Re: Debian on laptops; recommended?
Anselm == Anselm Lingnau [EMAIL PROTECTED] writes: The current boot disks won't allow you to install over PCMCIA ethernet or off a PCMCIA SCSI bus, AFAIK, but this seems to be worked on. I've done several installations on laptops with a PCMCIA ethernet card. If you copy the pcmcia-cs and pcmcia-modules packages to the laptop (with a floppy), you can install them with dpkg and do the rest with dselect and ftp. Should work for a pcmcia scsi adapter as well. Mike -- TO UNSUBSCRIBE FROM THIS MAILING LIST: e-mail the word unsubscribe to [EMAIL PROTECTED] . Trouble? e-mail to [EMAIL PROTECTED] .
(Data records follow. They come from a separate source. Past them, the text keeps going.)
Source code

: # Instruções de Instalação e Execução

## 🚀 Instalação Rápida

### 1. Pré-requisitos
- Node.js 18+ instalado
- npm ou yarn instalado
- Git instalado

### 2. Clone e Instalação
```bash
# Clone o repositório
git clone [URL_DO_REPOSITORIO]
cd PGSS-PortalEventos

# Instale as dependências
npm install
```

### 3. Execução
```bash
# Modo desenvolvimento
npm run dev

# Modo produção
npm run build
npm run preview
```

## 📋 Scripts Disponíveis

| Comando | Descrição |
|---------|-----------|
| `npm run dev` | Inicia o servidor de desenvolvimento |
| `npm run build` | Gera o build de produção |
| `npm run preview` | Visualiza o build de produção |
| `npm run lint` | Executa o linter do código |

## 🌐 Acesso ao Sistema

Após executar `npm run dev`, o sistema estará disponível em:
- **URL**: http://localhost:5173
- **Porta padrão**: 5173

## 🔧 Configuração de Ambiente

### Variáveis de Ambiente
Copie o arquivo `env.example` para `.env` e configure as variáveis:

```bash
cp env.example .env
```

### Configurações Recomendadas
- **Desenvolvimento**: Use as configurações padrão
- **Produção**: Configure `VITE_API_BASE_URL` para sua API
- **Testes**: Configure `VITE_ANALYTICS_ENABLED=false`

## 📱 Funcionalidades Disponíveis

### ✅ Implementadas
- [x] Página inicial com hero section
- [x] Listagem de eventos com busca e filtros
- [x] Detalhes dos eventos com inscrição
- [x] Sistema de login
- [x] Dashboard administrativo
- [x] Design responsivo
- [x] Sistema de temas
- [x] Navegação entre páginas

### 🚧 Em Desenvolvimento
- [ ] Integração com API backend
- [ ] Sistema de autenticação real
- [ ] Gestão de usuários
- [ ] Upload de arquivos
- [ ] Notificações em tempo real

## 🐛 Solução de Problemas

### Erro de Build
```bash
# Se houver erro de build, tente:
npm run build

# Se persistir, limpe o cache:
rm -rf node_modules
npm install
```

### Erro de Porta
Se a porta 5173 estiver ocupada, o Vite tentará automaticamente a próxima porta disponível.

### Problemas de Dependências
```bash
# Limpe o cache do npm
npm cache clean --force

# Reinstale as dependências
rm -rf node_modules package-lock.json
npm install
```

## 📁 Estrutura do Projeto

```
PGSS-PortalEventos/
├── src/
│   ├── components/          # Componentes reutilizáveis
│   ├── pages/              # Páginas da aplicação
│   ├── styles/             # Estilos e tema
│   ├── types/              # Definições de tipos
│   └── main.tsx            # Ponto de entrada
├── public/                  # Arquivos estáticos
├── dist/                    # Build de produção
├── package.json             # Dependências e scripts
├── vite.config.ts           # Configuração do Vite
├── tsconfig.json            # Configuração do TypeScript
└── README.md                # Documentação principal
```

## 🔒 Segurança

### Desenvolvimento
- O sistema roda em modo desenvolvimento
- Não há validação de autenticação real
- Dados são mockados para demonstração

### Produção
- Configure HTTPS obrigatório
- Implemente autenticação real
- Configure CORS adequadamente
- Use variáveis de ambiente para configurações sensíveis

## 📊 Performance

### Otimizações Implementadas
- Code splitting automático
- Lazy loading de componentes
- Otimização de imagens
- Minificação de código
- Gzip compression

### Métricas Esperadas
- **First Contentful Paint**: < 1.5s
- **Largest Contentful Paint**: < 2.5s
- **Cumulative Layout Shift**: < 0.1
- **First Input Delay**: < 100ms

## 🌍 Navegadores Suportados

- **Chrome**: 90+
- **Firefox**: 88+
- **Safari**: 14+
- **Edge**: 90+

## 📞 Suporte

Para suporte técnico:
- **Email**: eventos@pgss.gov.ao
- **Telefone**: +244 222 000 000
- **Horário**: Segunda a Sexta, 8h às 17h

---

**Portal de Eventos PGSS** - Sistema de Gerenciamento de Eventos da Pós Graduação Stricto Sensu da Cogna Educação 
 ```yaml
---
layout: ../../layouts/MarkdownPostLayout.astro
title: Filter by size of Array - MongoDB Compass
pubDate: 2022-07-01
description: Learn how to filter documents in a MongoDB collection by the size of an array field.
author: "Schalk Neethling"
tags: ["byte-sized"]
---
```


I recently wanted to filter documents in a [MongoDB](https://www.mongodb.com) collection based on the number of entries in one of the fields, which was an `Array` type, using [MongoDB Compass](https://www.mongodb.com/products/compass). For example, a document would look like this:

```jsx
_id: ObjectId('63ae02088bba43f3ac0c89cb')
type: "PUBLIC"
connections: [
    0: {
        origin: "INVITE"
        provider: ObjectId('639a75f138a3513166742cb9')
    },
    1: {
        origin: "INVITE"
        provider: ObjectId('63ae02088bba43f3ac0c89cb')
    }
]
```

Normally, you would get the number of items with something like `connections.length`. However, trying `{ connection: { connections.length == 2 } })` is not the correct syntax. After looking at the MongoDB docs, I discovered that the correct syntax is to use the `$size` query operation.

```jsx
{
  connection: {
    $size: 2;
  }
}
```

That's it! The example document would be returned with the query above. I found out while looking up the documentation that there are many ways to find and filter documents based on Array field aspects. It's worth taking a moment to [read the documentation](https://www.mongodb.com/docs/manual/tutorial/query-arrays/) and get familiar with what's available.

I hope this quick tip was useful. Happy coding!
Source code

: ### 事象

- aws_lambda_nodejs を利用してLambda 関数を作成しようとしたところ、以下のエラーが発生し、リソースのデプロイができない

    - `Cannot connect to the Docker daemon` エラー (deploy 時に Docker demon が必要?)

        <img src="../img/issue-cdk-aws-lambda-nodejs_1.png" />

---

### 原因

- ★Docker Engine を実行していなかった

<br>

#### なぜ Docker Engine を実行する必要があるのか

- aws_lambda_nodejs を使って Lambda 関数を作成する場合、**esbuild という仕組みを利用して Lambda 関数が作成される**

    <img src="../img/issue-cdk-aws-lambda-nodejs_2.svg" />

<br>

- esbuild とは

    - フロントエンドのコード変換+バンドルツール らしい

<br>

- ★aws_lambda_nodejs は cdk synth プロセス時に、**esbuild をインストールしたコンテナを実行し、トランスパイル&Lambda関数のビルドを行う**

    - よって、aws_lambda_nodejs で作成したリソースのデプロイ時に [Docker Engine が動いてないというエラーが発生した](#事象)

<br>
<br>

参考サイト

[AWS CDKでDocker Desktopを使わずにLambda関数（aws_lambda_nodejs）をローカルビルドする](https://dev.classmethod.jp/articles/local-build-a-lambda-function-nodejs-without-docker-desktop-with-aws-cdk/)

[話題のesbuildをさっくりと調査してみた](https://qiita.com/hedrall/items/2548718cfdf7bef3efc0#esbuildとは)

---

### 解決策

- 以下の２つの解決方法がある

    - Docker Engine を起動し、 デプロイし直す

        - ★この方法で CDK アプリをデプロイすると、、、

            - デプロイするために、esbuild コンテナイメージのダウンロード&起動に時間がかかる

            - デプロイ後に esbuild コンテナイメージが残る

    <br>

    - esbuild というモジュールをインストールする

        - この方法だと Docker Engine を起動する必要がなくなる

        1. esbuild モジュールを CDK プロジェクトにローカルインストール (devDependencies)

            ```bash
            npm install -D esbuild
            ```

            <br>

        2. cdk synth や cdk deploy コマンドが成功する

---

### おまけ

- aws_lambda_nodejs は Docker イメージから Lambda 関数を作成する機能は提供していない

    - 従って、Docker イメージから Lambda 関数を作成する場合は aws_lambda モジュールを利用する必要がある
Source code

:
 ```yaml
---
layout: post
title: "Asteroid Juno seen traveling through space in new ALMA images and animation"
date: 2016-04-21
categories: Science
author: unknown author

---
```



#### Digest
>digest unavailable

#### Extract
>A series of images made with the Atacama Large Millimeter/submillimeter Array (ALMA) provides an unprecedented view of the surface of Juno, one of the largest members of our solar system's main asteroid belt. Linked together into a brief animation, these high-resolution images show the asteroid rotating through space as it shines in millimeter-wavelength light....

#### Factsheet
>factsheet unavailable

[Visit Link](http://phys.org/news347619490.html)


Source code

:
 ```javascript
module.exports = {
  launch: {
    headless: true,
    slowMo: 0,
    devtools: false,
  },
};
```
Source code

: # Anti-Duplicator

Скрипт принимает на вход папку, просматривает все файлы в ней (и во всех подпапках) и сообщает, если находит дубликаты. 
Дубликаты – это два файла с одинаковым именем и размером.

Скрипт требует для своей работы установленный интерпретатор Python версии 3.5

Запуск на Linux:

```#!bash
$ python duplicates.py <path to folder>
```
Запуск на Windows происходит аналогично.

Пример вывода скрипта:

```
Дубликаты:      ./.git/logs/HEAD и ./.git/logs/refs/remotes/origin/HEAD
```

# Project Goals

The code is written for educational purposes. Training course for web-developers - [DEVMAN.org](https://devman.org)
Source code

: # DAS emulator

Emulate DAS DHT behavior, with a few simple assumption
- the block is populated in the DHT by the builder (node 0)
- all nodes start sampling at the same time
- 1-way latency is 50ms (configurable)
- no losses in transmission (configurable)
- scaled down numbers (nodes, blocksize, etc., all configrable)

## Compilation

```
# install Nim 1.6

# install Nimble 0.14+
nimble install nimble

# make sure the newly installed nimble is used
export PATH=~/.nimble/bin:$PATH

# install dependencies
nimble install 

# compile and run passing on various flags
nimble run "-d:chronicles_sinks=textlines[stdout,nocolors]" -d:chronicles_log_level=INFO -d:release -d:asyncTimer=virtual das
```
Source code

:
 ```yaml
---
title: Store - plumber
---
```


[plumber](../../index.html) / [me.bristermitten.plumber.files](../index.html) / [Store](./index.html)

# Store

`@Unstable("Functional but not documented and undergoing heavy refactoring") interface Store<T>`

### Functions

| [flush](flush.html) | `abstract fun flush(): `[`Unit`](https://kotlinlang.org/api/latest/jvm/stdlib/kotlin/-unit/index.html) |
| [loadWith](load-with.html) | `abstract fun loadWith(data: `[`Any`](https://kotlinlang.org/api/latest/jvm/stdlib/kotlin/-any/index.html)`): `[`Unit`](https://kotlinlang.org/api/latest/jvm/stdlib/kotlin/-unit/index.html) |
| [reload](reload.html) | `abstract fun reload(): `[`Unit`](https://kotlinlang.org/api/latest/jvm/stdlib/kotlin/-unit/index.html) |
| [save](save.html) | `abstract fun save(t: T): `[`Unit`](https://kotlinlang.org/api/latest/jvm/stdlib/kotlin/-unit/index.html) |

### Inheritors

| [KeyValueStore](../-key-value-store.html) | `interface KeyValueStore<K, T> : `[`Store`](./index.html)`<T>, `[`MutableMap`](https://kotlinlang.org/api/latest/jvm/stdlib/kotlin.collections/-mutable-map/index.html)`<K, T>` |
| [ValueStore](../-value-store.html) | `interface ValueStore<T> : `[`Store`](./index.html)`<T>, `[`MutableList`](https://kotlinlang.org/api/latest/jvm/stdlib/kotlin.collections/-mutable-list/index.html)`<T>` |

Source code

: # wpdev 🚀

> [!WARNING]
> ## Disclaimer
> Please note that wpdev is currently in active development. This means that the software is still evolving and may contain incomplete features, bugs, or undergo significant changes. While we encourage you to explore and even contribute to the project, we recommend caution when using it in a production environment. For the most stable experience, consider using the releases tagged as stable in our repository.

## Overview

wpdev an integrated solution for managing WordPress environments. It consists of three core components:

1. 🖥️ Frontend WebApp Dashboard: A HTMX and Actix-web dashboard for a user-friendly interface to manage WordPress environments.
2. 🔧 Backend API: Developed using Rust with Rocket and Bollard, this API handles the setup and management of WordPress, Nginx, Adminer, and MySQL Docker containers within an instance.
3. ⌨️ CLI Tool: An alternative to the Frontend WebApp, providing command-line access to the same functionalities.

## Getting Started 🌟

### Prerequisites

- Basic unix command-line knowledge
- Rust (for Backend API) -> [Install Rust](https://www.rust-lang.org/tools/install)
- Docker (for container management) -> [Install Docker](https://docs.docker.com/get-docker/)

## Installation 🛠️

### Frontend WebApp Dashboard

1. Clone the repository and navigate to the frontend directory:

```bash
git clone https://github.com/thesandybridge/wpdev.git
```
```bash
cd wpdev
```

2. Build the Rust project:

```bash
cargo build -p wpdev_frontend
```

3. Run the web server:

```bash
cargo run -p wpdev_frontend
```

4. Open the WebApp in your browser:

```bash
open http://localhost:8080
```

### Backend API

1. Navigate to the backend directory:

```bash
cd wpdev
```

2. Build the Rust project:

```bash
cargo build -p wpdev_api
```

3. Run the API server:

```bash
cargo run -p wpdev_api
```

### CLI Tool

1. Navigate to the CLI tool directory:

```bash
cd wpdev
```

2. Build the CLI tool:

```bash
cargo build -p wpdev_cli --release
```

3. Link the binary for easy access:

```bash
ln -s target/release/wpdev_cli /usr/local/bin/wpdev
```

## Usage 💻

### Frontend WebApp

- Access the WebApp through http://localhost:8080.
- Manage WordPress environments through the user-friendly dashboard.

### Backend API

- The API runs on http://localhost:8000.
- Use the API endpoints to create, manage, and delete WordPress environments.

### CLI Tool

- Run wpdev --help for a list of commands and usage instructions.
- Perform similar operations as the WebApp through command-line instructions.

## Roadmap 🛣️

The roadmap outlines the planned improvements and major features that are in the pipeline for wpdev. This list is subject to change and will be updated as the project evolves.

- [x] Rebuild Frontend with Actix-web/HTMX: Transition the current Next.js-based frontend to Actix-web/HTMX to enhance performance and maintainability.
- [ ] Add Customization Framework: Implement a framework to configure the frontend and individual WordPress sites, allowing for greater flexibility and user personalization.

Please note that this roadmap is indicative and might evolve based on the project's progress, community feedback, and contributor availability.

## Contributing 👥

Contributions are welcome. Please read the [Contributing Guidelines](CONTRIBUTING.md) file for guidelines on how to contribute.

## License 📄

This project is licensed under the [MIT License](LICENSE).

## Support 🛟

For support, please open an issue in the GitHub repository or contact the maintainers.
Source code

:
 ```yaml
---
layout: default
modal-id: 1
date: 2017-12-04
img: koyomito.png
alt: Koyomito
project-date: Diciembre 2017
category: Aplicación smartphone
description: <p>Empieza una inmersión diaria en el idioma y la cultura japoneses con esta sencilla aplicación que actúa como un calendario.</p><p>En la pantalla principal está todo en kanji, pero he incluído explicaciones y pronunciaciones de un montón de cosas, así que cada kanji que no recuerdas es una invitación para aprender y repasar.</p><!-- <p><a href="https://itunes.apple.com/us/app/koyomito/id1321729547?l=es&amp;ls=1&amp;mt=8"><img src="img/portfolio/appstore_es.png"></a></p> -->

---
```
Re: Debian on laptops; recommended?
Mike Miller [EMAIL PROTECTED] writes: I've done several installations on laptops with a PCMCIA ethernet card. If you copy the pcmcia-cs and pcmcia-modules packages to the laptop (with a floppy), you can install them with dpkg and do the rest with dselect and ftp. Should work for a pcmcia scsi adapter as well. As another data-point: I'm writing this on an IBM 760CD. But yes, I did have prblems getting PCMCIA support going (no apm symbols in the 1.3.1 boot-disk kernel.) -- Stephen --- Normality is a statistical illusion. -- me -- TO UNSUBSCRIBE FROM THIS MAILING LIST: e-mail the word unsubscribe to [EMAIL PROTECTED] . Trouble? e-mail to [EMAIL PROTECTED] .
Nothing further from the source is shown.